■ **SUPPLIED INFORMATION**:
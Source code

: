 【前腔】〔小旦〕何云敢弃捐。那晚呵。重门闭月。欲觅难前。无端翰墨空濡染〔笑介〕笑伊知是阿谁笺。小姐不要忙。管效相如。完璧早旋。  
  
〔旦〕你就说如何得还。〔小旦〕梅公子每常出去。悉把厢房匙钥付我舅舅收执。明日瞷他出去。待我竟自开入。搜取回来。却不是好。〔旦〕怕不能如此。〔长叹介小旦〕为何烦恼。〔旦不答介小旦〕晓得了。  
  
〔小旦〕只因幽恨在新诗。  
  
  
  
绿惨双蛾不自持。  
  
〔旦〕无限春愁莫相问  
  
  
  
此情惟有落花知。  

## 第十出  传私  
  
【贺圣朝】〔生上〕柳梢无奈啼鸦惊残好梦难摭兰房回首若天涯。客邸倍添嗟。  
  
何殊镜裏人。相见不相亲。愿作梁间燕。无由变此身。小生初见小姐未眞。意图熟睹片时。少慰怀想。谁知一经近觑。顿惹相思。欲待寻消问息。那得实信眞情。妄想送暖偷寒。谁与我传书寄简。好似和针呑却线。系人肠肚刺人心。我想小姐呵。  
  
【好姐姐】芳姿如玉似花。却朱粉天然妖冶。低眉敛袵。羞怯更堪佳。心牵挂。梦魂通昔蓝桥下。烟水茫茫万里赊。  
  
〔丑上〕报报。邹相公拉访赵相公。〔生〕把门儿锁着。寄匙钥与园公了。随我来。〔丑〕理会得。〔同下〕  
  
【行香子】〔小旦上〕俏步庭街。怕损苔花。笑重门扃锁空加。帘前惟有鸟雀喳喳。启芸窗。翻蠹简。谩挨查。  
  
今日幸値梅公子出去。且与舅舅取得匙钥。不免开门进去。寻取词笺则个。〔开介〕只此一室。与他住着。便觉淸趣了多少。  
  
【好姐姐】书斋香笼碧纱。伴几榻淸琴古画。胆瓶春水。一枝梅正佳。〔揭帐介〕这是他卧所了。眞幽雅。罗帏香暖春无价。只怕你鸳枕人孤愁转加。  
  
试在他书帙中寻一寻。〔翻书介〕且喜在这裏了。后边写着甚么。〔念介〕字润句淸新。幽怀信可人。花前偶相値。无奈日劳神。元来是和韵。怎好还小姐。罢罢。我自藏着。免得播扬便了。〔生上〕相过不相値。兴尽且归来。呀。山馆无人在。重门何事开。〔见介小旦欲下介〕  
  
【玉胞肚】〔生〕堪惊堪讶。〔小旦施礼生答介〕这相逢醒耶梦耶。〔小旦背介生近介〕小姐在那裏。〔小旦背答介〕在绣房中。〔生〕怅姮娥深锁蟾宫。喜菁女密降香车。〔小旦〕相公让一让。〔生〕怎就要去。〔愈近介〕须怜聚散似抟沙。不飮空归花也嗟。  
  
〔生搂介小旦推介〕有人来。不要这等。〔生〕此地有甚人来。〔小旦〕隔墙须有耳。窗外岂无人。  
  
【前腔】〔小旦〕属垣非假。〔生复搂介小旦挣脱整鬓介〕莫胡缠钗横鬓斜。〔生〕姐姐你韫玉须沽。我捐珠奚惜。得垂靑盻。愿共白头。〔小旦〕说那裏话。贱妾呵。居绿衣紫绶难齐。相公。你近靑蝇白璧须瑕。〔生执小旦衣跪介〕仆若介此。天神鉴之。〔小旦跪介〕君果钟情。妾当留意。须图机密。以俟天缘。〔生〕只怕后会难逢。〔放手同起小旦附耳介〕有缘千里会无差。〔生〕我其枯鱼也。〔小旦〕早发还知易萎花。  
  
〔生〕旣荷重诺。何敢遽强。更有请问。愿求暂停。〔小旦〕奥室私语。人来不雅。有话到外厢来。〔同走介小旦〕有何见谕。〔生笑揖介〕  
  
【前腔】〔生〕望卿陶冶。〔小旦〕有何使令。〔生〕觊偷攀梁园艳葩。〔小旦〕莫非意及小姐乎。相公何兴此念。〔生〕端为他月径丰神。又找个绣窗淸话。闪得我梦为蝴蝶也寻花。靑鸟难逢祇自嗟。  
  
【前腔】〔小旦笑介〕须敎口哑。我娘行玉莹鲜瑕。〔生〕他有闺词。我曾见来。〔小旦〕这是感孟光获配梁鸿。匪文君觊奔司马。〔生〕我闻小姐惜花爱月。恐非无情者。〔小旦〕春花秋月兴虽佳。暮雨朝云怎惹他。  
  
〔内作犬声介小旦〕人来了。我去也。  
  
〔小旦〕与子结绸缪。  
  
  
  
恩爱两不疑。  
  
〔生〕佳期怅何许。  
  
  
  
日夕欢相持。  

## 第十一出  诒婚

■ **TASK TO COMPLETE**:
Retype all the data exactly, line for line.

■ **TASK SOLUTION**:
Source code

: 【前腔】〔小旦〕何云敢弃捐。那晚呵。重门闭月。欲觅难前。无端翰墨空濡染〔笑介〕笑伊知是阿谁笺。小姐不要忙。管效相如。完璧早旋。  
  
〔旦〕你就说如何得还。〔小旦〕梅公子每常出去。悉把厢房匙钥付我舅舅收执。明日瞷他出去。待我竟自开入。搜取回来。却不是好。〔旦〕怕不能如此。〔长叹介小旦〕为何烦恼。〔旦不答介小旦〕晓得了。  
  
〔小旦〕只因幽恨在新诗。  
  
  
  
绿惨双蛾不自持。  
  
〔旦〕无限春愁莫相问  
  
  
  
此情惟有落花知。  

## 第十出  传私  
  
【贺圣朝】〔生上〕柳梢无奈啼鸦惊残好梦难摭兰房回首若天涯。客邸倍添嗟。  
  
何殊镜裏人。相见不相亲。愿作梁间燕。无由变此身。小生初见小姐未眞。意图熟睹片时。少慰怀想。谁知一经近觑。顿惹相思。欲待寻消问息。那得实信眞情。妄想送暖偷寒。谁与我传书寄简。好似和针呑却线。系人肠肚刺人心。我想小姐呵。  
  
【好姐姐】芳姿如玉似花。却朱粉天然妖冶。低眉敛袵。羞怯更堪佳。心牵挂。梦魂通昔蓝桥下。烟水茫茫万里赊。  
  
〔丑上〕报报。邹相公拉访赵相公。〔生〕把门儿锁着。寄匙钥与园公了。随我来。〔丑〕理会得。〔同下〕  
  
【行香子】〔小旦上〕俏步庭街。怕损苔花。笑重门扃锁空加。帘前惟有鸟雀喳喳。启芸窗。翻蠹简。谩挨查。  
  
今日幸値梅公子出去。且与舅舅取得匙钥。不免开门进去。寻取词笺则个。〔开介〕只此一室。与他住着。便觉淸趣了多少。  
  
【好姐姐】书斋香笼碧纱。伴几榻淸琴古画。胆瓶春水。一枝梅正佳。〔揭帐介〕这是他卧所了。眞幽雅。罗帏香暖春无价。只怕你鸳枕人孤愁转加。  
  
试在他书帙中寻一寻。〔翻书介〕且喜在这裏了。后边写着甚么。〔念介〕字润句淸新。幽怀信可人。花前偶相値。无奈日劳神。元来是和韵。怎好还小姐。罢罢。我自藏着。免得播扬便了。〔生上〕相过不相値。兴尽且归来。呀。山馆无人在。重门何事开。〔见介小旦欲下介〕  
  
【玉胞肚】〔生〕堪惊堪讶。〔小旦施礼生答介〕这相逢醒耶梦耶。〔小旦背介生近介〕小姐在那裏。〔小旦背答介〕在绣房中。〔生〕怅姮娥深锁蟾宫。喜菁女密降香车。〔小旦〕相公让一让。〔生〕怎就要去。〔愈近介〕须怜聚散似抟沙。不飮空归花也嗟。  
  
〔生搂介小旦推介〕有人来。不要这等。〔生〕此地有甚人来。〔小旦〕隔墙须有耳。窗外岂无人。  
  
【前腔】〔小旦〕属垣非假。〔生复搂介小旦挣脱整鬓介〕莫胡缠钗横鬓斜。〔生〕姐姐你韫玉须沽。我捐珠奚惜。得垂靑盻。愿共白头。〔小旦〕说那裏话。贱妾呵。居绿衣紫绶难齐。相公。你近靑蝇白璧须瑕。〔生执小旦衣跪介〕仆若介此。天神鉴之。〔小旦跪介〕君果钟情。妾当留意。须图机密。以俟天缘。〔生〕只怕后会难逢。〔放手同起小旦附耳介〕有缘千里会无差。〔生〕我其枯鱼也。〔小旦〕早发还知易萎花。  
  
〔生〕旣荷重诺。何敢遽强。更有请问。愿求暂停。〔小旦〕奥室私语。人来不雅。有话到外厢来。〔同走介小旦〕有何见谕。〔生笑揖介〕  
  
【前腔】〔生〕望卿陶冶。〔小旦〕有何使令。〔生〕觊偷攀梁园艳葩。〔小旦〕莫非意及小姐乎。相公何兴此念。〔生〕端为他月径丰神。又找个绣窗淸话。闪得我梦为蝴蝶也寻花。靑鸟难逢祇自嗟。  
  
【前腔】〔小旦笑介〕须敎口哑。我娘行玉莹鲜瑕。〔生〕他有闺词。我曾见来。〔小旦〕这是感孟光获配梁鸿。匪文君觊奔司马。〔生〕我闻小姐惜花爱月。恐非无情者。〔小旦〕春花秋月兴虽佳。暮雨朝云怎惹他。  
  
〔内作犬声介小旦〕人来了。我去也。  
  
〔小旦〕与子结绸缪。  
  
  
  
恩爱两不疑。  
  
〔生〕佳期怅何许。  
  
  
  
日夕欢相持。  

## 第十一出  诒婚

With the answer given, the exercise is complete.